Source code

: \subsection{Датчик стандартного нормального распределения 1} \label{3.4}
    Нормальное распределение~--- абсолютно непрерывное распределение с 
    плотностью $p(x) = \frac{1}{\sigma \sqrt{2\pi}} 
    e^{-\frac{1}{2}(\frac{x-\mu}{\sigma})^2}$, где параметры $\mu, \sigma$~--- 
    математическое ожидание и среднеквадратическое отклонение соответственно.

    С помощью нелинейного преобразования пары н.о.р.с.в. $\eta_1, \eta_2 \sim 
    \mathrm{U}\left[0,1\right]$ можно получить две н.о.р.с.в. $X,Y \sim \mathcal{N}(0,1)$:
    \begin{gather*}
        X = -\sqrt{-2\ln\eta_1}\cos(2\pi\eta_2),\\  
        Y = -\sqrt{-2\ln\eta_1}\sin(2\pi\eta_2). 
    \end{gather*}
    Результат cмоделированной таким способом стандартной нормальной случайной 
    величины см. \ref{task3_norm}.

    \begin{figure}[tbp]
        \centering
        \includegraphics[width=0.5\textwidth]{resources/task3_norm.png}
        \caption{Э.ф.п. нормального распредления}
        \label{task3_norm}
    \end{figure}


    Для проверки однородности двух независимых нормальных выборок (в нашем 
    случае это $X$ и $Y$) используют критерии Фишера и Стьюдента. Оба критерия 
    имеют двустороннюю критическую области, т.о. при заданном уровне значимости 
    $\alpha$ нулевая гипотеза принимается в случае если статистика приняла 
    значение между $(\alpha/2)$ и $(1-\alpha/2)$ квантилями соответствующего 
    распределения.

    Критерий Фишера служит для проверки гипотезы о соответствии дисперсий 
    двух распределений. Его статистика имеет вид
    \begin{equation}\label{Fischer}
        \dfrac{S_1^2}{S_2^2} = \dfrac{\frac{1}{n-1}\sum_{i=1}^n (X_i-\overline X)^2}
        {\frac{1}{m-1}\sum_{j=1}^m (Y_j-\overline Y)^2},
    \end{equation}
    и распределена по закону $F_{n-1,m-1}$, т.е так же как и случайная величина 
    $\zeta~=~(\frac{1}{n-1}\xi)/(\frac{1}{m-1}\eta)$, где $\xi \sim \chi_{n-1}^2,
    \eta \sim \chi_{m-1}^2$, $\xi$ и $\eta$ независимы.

Assignment: Copy out only the lines running from the beginning of the data to the line with "Для проверки однородности", both ends included.

Task solution:
Source code

: \subsection{Датчик стандартного нормального распределения 1} \label{3.4}
    Нормальное распределение~--- абсолютно непрерывное распределение с 
    плотностью $p(x) = \frac{1}{\sigma \sqrt{2\pi}} 
    e^{-\frac{1}{2}(\frac{x-\mu}{\sigma})^2}$, где параметры $\mu, \sigma$~--- 
    математическое ожидание и среднеквадратическое отклонение соответственно.

    С помощью нелинейного преобразования пары н.о.р.с.в. $\eta_1, \eta_2 \sim 
    \mathrm{U}\left[0,1\right]$ можно получить две н.о.р.с.в. $X,Y \sim \mathcal{N}(0,1)$:
    \begin{gather*}
        X = -\sqrt{-2\ln\eta_1}\cos(2\pi\eta_2),\\  
        Y = -\sqrt{-2\ln\eta_1}\sin(2\pi\eta_2). 
    \end{gather*}
    Результат cмоделированной таким способом стандартной нормальной случайной 
    величины см. \ref{task3_norm}.

    \begin{figure}[tbp]
        \centering
        \includegraphics[width=0.5\textwidth]{resources/task3_norm.png}
        \caption{Э.ф.п. нормального распредления}
        \label{task3_norm}
    \end{figure}


    Для проверки однородности двух независимых нормальных выборок (в нашем 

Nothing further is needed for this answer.